По дворцу д'Эсте в Ферраре проносился буйный карнавальный хоровод, точно огненный жеребец, что, сбросив наездника, без узды мчится на простор.
В парадном покое дворца сидел на возвышении брат герцога, кардинал Ипполито[1], в кругу ученых острословов и блистающих умом красавиц. Пресытясь праздничной суетой, избранное общество с изысканной томностью раскинулось в мягких креслах, поставленных на возвышении. Вдыхая утонченными чувствами аромат веселья, незримо, по ощутимо пропитавший зал, гости услаждались легкой беседой, которая грациозно порхала от высокого к низменному, от глубокого к пустому.
Мессир Лудовико Ариосто, придворный поэт кардинала, только что рассказал, как напротив, в нише за померанцевым деревом, он подслушал нежное воркование переодетого капуцином бакалавра Тимотео Шелладини с Бьянкой Джованной, юной придворной дамой герцогини Лукреции[2].
– Вашему высокопреосвященству известно, – обратился он к кардиналу, – известно и вам, господа, как косноязычен обычно добрейший наш Тимотео. Но послушали бы вы, каким он стад вдруг красноречивым. Слова столь резво слетали с его губ, что triumviri amoris порадовались бы, глядючи на него. Так любовь внушает нужные слова немотствующему.
– Разве не такова же, друг Лудовико, любая страсть? – спросил кардинал. – Мне кажется, любая подлинная страсть на какой-то миг превращает в Демосфена всякого, даже отдаленно не причастного гуманизму.

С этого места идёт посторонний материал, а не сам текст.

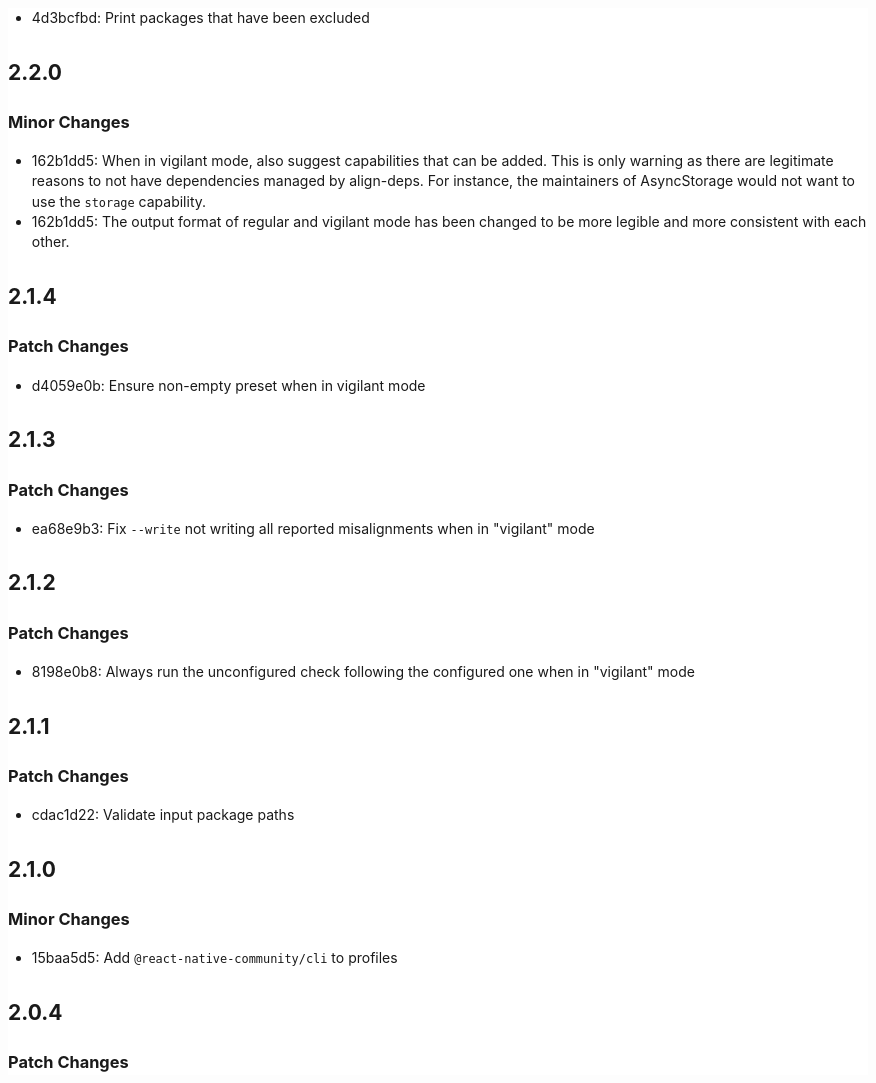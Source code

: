 - 4d3bcfbd: Print packages that have been excluded

## 2.2.0

### Minor Changes

- 162b1dd5: When in vigilant mode, also suggest capabilities that can be added.
  This is only warning as there are legitimate reasons to not have dependencies
  managed by align-deps. For instance, the maintainers of AsyncStorage would not
  want to use the `storage` capability.
- 162b1dd5: The output format of regular and vigilant mode has been changed to
  be more legible and more consistent with each other.

## 2.1.4

### Patch Changes

- d4059e0b: Ensure non-empty preset when in vigilant mode

## 2.1.3

### Patch Changes

- ea68e9b3: Fix `--write` not writing all reported misalignments when in
  "vigilant" mode

## 2.1.2

### Patch Changes

- 8198e0b8: Always run the unconfigured check following the configured one when
  in "vigilant" mode

## 2.1.1

### Patch Changes

- cdac1d22: Validate input package paths

## 2.1.0

### Minor Changes

- 15baa5d5: Add `@react-native-community/cli` to profiles

## 2.0.4

### Patch Changes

– Прошу прощения у вашего высокопреосвященства, – возразил Ариост; нагнувшись, он только что поднес к губам розовый бутон, брошенный ему белой женской рукой, – прошу прощения за то, что я дерзаю возразить вашему высокопреосвященству. Подлинная страсть даже невежду учит мыслить и чувствовать по-иному; но говорить по-иному она учит лишь нас, тех, кто насквозь пропитан духом гуманизма. Страсть плебея может самим наличием своим оказать художественное воздействие на других; однако выражение ее, способы, какими он пытается ее выразить, зачастую смешны и всегда некрасивы.